## WORK INSTRUCTIONS
With the line that contains "help improve HoYoShade." as the final line, return every line from the start of the data below exactly.

## Plain-text document sources
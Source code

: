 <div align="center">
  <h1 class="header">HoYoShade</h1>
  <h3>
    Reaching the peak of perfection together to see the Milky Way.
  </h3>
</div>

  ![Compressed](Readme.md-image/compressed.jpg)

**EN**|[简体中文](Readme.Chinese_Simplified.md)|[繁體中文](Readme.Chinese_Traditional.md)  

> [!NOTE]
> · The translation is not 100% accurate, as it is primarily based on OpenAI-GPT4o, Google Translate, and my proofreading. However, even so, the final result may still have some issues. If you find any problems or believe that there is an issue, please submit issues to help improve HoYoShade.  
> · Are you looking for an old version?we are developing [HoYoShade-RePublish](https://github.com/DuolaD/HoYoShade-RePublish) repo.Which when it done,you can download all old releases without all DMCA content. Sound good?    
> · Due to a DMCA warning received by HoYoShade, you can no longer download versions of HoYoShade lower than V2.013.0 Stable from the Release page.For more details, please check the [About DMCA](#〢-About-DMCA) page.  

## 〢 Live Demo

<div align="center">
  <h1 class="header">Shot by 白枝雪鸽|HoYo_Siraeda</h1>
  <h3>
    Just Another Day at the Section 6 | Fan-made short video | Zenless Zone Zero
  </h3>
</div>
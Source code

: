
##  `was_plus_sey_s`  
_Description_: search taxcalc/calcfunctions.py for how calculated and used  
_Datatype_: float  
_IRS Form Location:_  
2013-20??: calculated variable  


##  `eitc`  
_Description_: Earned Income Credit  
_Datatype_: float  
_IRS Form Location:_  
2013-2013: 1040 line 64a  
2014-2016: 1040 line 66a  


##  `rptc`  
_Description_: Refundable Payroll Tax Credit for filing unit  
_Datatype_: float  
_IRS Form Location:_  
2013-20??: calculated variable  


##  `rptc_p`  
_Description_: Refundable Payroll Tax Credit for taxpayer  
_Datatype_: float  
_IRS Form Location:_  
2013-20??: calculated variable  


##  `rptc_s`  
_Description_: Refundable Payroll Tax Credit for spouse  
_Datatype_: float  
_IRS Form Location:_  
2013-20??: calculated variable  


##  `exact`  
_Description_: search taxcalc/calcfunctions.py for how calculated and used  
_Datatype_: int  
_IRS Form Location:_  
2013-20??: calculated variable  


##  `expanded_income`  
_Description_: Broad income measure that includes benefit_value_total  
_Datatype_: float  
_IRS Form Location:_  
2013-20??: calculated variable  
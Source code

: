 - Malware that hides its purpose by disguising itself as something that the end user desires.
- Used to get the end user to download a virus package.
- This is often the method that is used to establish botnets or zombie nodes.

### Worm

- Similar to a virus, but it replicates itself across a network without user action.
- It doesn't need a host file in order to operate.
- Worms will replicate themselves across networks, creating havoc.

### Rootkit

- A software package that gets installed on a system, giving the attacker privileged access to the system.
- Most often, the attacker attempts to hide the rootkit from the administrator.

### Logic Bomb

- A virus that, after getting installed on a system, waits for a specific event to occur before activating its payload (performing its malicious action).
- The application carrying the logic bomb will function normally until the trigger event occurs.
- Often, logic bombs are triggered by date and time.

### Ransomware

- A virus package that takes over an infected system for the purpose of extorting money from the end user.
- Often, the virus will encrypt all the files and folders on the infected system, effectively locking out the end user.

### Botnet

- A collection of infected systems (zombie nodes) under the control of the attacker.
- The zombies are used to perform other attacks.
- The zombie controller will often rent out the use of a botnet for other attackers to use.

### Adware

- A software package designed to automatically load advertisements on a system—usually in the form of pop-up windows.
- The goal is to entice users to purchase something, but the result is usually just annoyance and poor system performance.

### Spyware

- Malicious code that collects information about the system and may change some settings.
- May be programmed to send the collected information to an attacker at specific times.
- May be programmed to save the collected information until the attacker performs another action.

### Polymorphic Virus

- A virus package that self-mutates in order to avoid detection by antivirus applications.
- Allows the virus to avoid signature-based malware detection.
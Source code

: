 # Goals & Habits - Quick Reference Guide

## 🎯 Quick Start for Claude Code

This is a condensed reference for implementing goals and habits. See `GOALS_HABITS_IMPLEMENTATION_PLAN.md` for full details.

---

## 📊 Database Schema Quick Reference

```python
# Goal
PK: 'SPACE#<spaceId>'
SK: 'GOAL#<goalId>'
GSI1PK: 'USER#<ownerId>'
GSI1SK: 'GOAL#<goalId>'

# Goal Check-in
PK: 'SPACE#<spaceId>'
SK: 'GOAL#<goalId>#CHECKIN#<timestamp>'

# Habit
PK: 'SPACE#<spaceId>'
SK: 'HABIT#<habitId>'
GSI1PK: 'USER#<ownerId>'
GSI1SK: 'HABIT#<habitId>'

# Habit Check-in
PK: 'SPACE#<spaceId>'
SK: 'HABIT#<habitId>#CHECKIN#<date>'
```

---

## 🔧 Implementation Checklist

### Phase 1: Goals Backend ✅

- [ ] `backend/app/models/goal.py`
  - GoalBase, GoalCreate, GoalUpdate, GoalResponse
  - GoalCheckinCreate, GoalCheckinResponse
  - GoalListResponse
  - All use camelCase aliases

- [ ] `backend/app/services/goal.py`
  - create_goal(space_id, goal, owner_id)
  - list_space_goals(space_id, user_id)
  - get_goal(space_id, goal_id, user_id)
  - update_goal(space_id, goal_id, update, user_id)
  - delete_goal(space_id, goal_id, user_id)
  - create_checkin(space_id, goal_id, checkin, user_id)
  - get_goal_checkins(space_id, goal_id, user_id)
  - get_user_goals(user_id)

## RESULT
Source code

: <div align="center">
  <h1 class="header">HoYoShade</h1>
  <h3>
    Reaching the peak of perfection together to see the Milky Way.
  </h3>
</div>

  ![Compressed](Readme.md-image/compressed.jpg)

**EN**|[简体中文](Readme.Chinese_Simplified.md)|[繁體中文](Readme.Chinese_Traditional.md)  

> [!NOTE]
> · The translation is not 100% accurate, as it is primarily based on OpenAI-GPT4o, Google Translate, and my proofreading. However, even so, the final result may still have some issues. If you find any problems or believe that there is an issue, please submit issues to help improve HoYoShade.  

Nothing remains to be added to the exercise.